>>>

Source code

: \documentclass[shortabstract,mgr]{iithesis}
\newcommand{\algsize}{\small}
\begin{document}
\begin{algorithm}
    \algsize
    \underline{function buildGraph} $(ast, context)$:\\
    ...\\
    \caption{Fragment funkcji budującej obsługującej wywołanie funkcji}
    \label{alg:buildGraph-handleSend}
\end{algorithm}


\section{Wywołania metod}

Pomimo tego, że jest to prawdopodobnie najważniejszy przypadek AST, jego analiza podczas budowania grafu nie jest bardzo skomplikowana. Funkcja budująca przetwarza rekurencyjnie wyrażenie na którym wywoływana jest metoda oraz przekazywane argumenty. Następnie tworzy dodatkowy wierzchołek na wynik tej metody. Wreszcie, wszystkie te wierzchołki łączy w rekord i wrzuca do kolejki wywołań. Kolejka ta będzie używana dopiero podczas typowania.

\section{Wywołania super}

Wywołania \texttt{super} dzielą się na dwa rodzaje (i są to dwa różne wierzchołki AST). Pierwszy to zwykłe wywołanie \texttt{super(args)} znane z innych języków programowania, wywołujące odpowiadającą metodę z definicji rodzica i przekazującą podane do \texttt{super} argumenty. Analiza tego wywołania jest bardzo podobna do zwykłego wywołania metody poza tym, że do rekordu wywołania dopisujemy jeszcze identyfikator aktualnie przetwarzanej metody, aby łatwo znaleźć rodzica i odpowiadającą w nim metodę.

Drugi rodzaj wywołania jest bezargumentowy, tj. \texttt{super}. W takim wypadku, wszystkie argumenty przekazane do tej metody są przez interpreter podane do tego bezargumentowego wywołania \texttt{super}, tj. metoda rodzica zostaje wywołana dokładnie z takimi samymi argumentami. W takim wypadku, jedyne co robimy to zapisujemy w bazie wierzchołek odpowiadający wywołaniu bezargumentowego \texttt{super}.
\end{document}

<<<

▶ **Assignment**
Return the material in full, exactly as shown.

▶ **Solution to this exercise**
Source code

: \documentclass[shortabstract,mgr]{iithesis}
\newcommand{\algsize}{\small}
\begin{document}
\begin{algorithm}
    \algsize
    \underline{function buildGraph} $(ast, context)$:\\
    ...\\
    \caption{Fragment funkcji budującej obsługującej wywołanie funkcji}
    \label{alg:buildGraph-handleSend}
\end{algorithm}


\section{Wywołania metod}

Pomimo tego, że jest to prawdopodobnie najważniejszy przypadek AST, jego analiza podczas budowania grafu nie jest bardzo skomplikowana. Funkcja budująca przetwarza rekurencyjnie wyrażenie na którym wywoływana jest metoda oraz przekazywane argumenty. Następnie tworzy dodatkowy wierzchołek na wynik tej metody. Wreszcie, wszystkie te wierzchołki łączy w rekord i wrzuca do kolejki wywołań. Kolejka ta będzie używana dopiero podczas typowania.

\section{Wywołania super}

Wywołania \texttt{super} dzielą się na dwa rodzaje (i są to dwa różne wierzchołki AST). Pierwszy to zwykłe wywołanie \texttt{super(args)} znane z innych języków programowania, wywołujące odpowiadającą metodę z definicji rodzica i przekazującą podane do \texttt{super} argumenty. Analiza tego wywołania jest bardzo podobna do zwykłego wywołania metody poza tym, że do rekordu wywołania dopisujemy jeszcze identyfikator aktualnie przetwarzanej metody, aby łatwo znaleźć rodzica i odpowiadającą w nim metodę.

Drugi rodzaj wywołania jest bezargumentowy, tj. \texttt{super}. W takim wypadku, wszystkie argumenty przekazane do tej metody są przez interpreter podane do tego bezargumentowego wywołania \texttt{super}, tj. metoda rodzica zostaje wywołana dokładnie z takimi samymi argumentami. W takim wypadku, jedyne co robimy to zapisujemy w bazie wierzchołek odpowiadający wywołaniu bezargumentowego \texttt{super}.
\end{document}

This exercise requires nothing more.